En contrepartie, le biologiste souligne que la densité des pré-recrues de 70 à 84 mm et de moins de 70 mm était elle-même supérieure à la médiane de la série, lors de ses derniers relevés scientifiques de 2019. «Les 70-84 mm, ce sont eux qui entrent dans la pêche cette année, fait-il valoir. Avec un taux de croissance normale, les pétoncles mettent six ans pour atteindre la taille commerciale. Et si on a quand même recommandé de baisser encore l’effort de pêche, c’est parce qu’il est important de laisser suffisamment de gros géniteurs sur le fond pour favoriser le recrutement.»
Au moment d’aller sous presse après sept semaines de pêche, les prises de l’archipel s’élevaient à 27,7 tonnes de chair, contre 15,5 tonnes pour la même période de l’an dernier. Il s’agit d’une hausse de 78 %, alors que 20 pêcheurs, soit trois de plus qu’en 2020, participent à l’effort de pêche.
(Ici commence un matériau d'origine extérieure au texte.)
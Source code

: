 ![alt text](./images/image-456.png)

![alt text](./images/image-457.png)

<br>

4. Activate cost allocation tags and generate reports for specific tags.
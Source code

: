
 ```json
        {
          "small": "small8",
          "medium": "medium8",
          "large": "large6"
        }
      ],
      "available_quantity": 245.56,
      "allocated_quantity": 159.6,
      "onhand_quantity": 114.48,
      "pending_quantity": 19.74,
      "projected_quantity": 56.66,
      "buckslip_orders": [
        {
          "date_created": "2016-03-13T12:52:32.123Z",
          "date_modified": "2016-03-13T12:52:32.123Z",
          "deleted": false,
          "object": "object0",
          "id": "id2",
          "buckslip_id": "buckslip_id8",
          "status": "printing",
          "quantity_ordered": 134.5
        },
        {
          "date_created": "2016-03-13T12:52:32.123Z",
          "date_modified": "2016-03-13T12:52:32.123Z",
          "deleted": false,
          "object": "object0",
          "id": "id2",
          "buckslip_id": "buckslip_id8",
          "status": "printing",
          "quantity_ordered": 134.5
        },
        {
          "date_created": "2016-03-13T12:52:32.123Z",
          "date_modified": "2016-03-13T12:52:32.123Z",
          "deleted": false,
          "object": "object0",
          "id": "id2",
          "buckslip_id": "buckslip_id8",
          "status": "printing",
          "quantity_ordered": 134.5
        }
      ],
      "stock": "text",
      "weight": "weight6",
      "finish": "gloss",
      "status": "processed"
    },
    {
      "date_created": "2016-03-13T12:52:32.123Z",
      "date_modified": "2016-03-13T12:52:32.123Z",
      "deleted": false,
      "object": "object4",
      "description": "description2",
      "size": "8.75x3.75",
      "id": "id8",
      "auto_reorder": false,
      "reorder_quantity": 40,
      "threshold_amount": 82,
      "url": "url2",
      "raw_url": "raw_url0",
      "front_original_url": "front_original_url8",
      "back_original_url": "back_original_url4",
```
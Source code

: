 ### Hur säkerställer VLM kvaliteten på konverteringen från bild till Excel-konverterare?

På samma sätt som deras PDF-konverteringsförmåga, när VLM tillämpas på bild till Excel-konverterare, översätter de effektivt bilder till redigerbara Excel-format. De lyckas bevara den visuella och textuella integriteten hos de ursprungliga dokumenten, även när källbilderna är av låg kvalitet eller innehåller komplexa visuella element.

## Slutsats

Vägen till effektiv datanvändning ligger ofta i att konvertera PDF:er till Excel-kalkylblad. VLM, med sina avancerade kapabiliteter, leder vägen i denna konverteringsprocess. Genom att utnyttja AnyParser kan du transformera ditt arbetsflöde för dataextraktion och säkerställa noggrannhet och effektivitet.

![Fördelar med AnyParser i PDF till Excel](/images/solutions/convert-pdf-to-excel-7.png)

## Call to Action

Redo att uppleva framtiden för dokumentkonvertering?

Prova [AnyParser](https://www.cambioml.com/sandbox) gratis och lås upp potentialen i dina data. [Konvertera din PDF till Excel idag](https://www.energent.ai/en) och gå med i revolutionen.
Les sorties en mer ont elles-mêmes augmenté de 21 % entre le 15 mars et le 2 mai 2021, en comparaison avec les sept premières semaines de la saison dernière, du 13 avril au 31 mai.
En 2020, la saison s’était soldée par des débarquements globaux de 32 tonnes de chair, en baisse de 20 % par rapport à 2019. Quant au prix versés à quai, il est en hausse d’au moins 2 $ la livre, selon Mario Poirier. Il varie entre 16 $ et 18 $, contre 14 $ l’an dernier.